The Healthiest and Worst Burritos, Tacos, and Salads at Lime Fresh Mexican Grill

Before checking out the new location in Columbia Heights, it’s worth knowing what burrito will put you over the caloric edge.

By: Jazelle Hunt

Last week, Lime Fresh Mexican Grill opened a new location in Columbia Heights, to much excitement—Mayor Gray even cut the grand-opening ribbon. And it seems Lime is vying for our affections—in the past year, the California-bred chain also opened locations at Pentagon City and Clarendon. But as far as nutrition goes, Angela Hasemann, RD, CSP, says, “Not so fast!”

“Overall, I wasn’t impressed with the menu—there isn’t a lot of variety in the menu, and there’s definitely room for more healthy options,” she says. “And for a place that has a tagline of ‘get fresh,’ there aren’t many fresh vegetables to choose from.”

Lime doesn’t list its nutrition values, so read on for Hasemann’s analysis.

LOS BURRITOS

• Worst—8th Street burrito: While most might assume Lime’s “XL” burrito—the Big Cali—would be the meal to avoid, the 8th Street burrito offers more subtle sabotage. “It’s close, but the 8th Street burrito has bacon and fried tortilla strips, which probably add great texture but also lots of fat and calories,” she explains.

• Better—Nudie burrito: The tortilla-less option is usually a safe bet. This one has chicken or ground beef, rice, organic refried or black beans, pepper jack and cheddar cheese, sour cream, and salsa. Leave out the cheese and sour cream and you’ve got yourself a decent meal.

• Best—Skinny burrito: Instead of leaving off the tortilla (which is whole wheat for this option), the skinny burrito skips the rice and adds lettuce and fat-free beans. Hasemann says the fiber in the whole-wheat tortilla and refried beans will keep you full, “so maybe you won’t want as many of those [complimentary] tortilla chips.”

TACOS

• Worst—I Wanna Tijuana taco: “This was an easy choice,” Hasemann says. “This taco wraps a soft flour tortilla around a crispy corn tortilla—you’re basically doubling the calories before you even begin.” And on top of the standard fixings, the taco comes with cheese and sour cream.

• Better—Fish taco: If you order the fish grilled instead of “lightly fried,” choose a soft corn taco over crispy or soft flour, and go easy on the “special sauce,” you’ll have improved this option to its healthiest form. Hasemann says, “Special sauce is usually lingo for ‘high fat,’ and they probably use a lot of it. I would be careful and order it on the side.”

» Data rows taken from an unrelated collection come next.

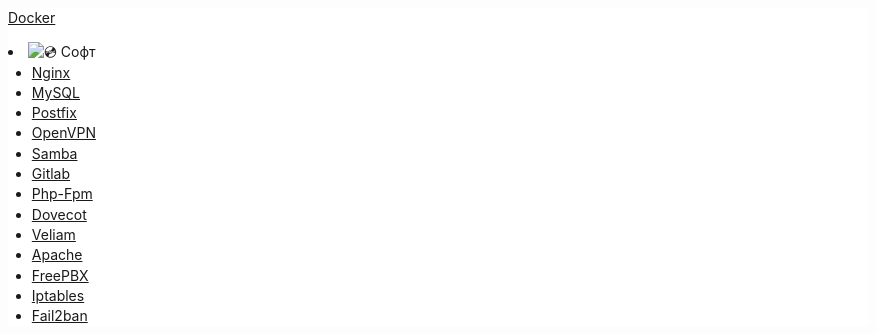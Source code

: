 <a href="https://serveradmin.ru/tag/docker/">Docker</a>
</li>
</ul>
<i class="mobile-arrows fa fa-chevron-down">
</i>
</li>
<li id="menu-item-13874" class="menu-item menu-item-type-custom menu-item-object-custom menu-item-has-children menu-item-13874">
<a>
<img draggable="false" role="img" class="emoji" alt="💿" src="https://s.w.org/images/core/emoji/14.0.0/svg/1f4bf.svg"> Софт</a>
<ul class="sub-menu menu-sub-content">
<li id="menu-item-13875" class="menu-item menu-item-type-custom menu-item-object-custom menu-item-13875">
<a href="https://serveradmin.ru/tag/nginx/">Nginx</a>
</li>
<li id="menu-item-13876" class="menu-item menu-item-type-custom menu-item-object-custom menu-item-13876">
<a href="https://serveradmin.ru/tag/mysql/">MySQL</a>
</li>
<li id="menu-item-13877" class="menu-item menu-item-type-custom menu-item-object-custom menu-item-13877">
<a href="https://serveradmin.ru/tag/postfix/">Postfix</a>
</li>
<li id="menu-item-13878" class="menu-item menu-item-type-custom menu-item-object-custom menu-item-13878">
<a href="https://serveradmin.ru/tag/openvpn/">OpenVPN</a>
</li>
<li id="menu-item-13879" class="menu-item menu-item-type-custom menu-item-object-custom menu-item-13879">
<a href="https://serveradmin.ru/tag/samba/">Samba</a>
</li>
<li id="menu-item-13880" class="menu-item menu-item-type-custom menu-item-object-custom menu-item-13880">
<a href="https://serveradmin.ru/tag/gitlab/">Gitlab</a>
</li>
<li id="menu-item-13881" class="menu-item menu-item-type-custom menu-item-object-custom menu-item-13881">
<a href="https://serveradmin.ru/tag/php-fpm/">Php-Fpm</a>
</li>
<li id="menu-item-13882" class="menu-item menu-item-type-custom menu-item-object-custom menu-item-13882">
<a href="https://serveradmin.ru/tag/dovecot/">Dovecot</a>
</li>
<li id="menu-item-13883" class="menu-item menu-item-type-custom menu-item-object-custom menu-item-13883">
<a href="https://serveradmin.ru/tag/veliam/">Veliam</a>
</li>
<li id="menu-item-13884" class="menu-item menu-item-type-custom menu-item-object-custom menu-item-13884">
<a href="https://serveradmin.ru/tag/apache/">Apache</a>
</li>
<li id="menu-item-13885" class="menu-item menu-item-type-custom menu-item-object-custom menu-item-13885">
<a href="https://serveradmin.ru/tag/FreePBX/">FreePBX</a>
</li>
<li id="menu-item-13887" class="menu-item menu-item-type-custom menu-item-object-custom menu-item-13887">
<a href="https://serveradmin.ru/tag/iptables/">Iptables</a>
</li>
<li id="menu-item-13888" class="menu-item menu-item-type-custom menu-item-object-custom menu-item-13888">
<a href="https://serveradmin.ru/tag/fail2ban/">Fail2ban</a>
</li>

• Best—Lower-carb taco: This option offers a chicken, lettuce, cheese, and salsa in a soft multigrain tortilla (though Hasemann wonders if it’s the same whole-wheat tortilla of the Skinny burrito with a clever new name). “Hopefully, the lettuce is a darker variety, which is healthier,” she says. She also reminds to skip the sour cream.

SALADS

• Worst—Cabo cob salad: This salad includes bacon and fried tortilla strips, among other compromising ingredients that overpower the salad’s veggies. (The taco salad was a close second for similar reasons). “It has cotija cheese, which is special so they’re probably using more,” says our expert. “And the dressing is avocado-ranch which sounds delicious, but is very high fat—ranch we know is fattening, and avocado is full of fat. Even though it’s good for you, it’s fat nonetheless.” 

• Best—La Paz salad: Hasemann points out that the salads are all similar, and only two—including this one—are bacon-free. It has lightly fried fish, greens, black bean corn salsa, carrots, pico de gallo, and tortilla strips. “The fried fish can be swapped for grilled, and the greens, carrots, and beans have lots of fiber,” she explains. “Keep the tortilla strips and dressing on the side.”

Although we’ve pointed out the Lime lunch pitfalls for you to avoid, Hasemann says the real threat is the tortilla strips and chips that come with just about every meal. “Be careful,” she says. “Ask if there’s another option or a smaller size, or ask to have none at all.”

A good thing about Lime is that the company will happily tweak your order for a more wholesome lunch. Keep dressings on the side, ask for more vegetables when you can, and take advantage of the grilled fish option (which you can substitute anywhere for an additional fee) to maximize nutrition.